Il presidente venezuelano Nicolas Maduro dice di essere scampato, sabato, a un tentativo di assassinio. La formula “dice” è necessaria, perché spesso le ricostruzioni del regime sono alterate a favor di propaganda, e il paese è uno dei più chiusi alla presenza di giornalisti internazionali.

Le autorità di Caracas dicono che, mentre il presidente stava parlando dal palco di una parata militare per l’81esimo anniversario della Guardia nazionale, trasmessa in diretta televisiva, due droni armati sono esplosi. Avrebbero dovuto essere usati per uccidere lui e l’alta gerarchia che lo circondava in quel momento: non è chiaro se siano stati abbattuti o esplosi per sbaglio.

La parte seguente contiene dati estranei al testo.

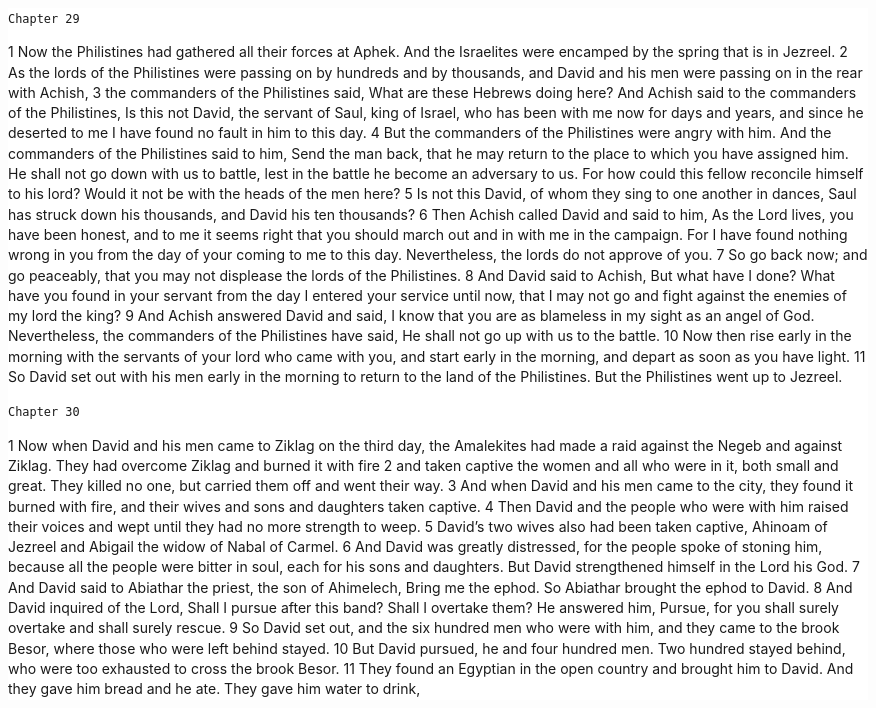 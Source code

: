 	Chapter 29

1	Now the Philistines had gathered all their forces at Aphek. And the Israelites were encamped by the spring that is in Jezreel.
2	As the lords of the Philistines were passing on by hundreds and by thousands, and David and his men were passing on in the rear with Achish,
3	the commanders of the Philistines said, What are these Hebrews doing here? And Achish said to the commanders of the Philistines, Is this not David, the servant of Saul, king of Israel, who has been with me now for days and years, and since he deserted to me I have found no fault in him to this day.
4	But the commanders of the Philistines were angry with him. And the commanders of the Philistines said to him, Send the man back, that he may return to the place to which you have assigned him. He shall not go down with us to battle, lest in the battle he become an adversary to us. For how could this fellow reconcile himself to his lord? Would it not be with the heads of the men here?
5	Is not this David, of whom they sing to one another in dances, Saul has struck down his thousands, and David his ten thousands?
6	Then Achish called David and said to him, As the Lord lives, you have been honest, and to me it seems right that you should march out and in with me in the campaign. For I have found nothing wrong in you from the day of your coming to me to this day. Nevertheless, the lords do not approve of you.
7	So go back now; and go peaceably, that you may not displease the lords of the Philistines.
8	And David said to Achish, But what have I done? What have you found in your servant from the day I entered your service until now, that I may not go and fight against the enemies of my lord the king?
9	And Achish answered David and said, I know that you are as blameless in my sight as an angel of God. Nevertheless, the commanders of the Philistines have said, He shall not go up with us to the battle.
10	Now then rise early in the morning with the servants of your lord who came with you, and start early in the morning, and depart as soon as you have light.
11	So David set out with his men early in the morning to return to the land of the Philistines. But the Philistines went up to Jezreel.

	Chapter 30

1	Now when David and his men came to Ziklag on the third day, the Amalekites had made a raid against the Negeb and against Ziklag. They had overcome Ziklag and burned it with fire
2	and taken captive the women and all who were in it, both small and great. They killed no one, but carried them off and went their way.
3	And when David and his men came to the city, they found it burned with fire, and their wives and sons and daughters taken captive.
4	Then David and the people who were with him raised their voices and wept until they had no more strength to weep.
5	David’s two wives also had been taken captive, Ahinoam of Jezreel and Abigail the widow of Nabal of Carmel.
6	And David was greatly distressed, for the people spoke of stoning him, because all the people were bitter in soul, each for his sons and daughters. But David strengthened himself in the Lord his God.
7	And David said to Abiathar the priest, the son of Ahimelech, Bring me the ephod. So Abiathar brought the ephod to David.
8	And David inquired of the Lord, Shall I pursue after this band? Shall I overtake them? He answered him, Pursue, for you shall surely overtake and shall surely rescue.
9	So David set out, and the six hundred men who were with him, and they came to the brook Besor, where those who were left behind stayed.
10	But David pursued, he and four hundred men. Two hundred stayed behind, who were too exhausted to cross the brook Besor.
11	They found an Egyptian in the open country and brought him to David. And they gave him bread and he ate. They gave him water to drink,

Secondo un esperto di Venezuela sentito dalla Associated Press, potrebbe non essere stata una messinscena. Maduro stava parlando davanti a pubblico, telecamere e giornalisti; la prima esplosione, chiaramente avvertita, lo ha lasciato stupito, per un attimo ha smesso di parlare, poi ha ripreso (dice di aver pensato fosse un effetto pirotecnico); dopo la seconda, gli uomini della sicurezza sono intervenuti e lo hanno protetto con dei speciali cuscini anti-proiettili. Tutto, secondo l’esperto della AP, gestito piuttosto goffamente: un’incertezza che  lo ha mostrato vulnerabile — mentre Maduro è un presidente autoritario che gioca il suo potere sull’eterno concetto dell’uomo forte, le cui debolezze non devono essere rese pubbliche, al punto che El Nacional, l’ultimo giornale indipendente del paese (quello che scoperchiò i collegamenti tra regime e narcotraffico nel 2015), sta per chiudere bombardato dalle pressioni del governo.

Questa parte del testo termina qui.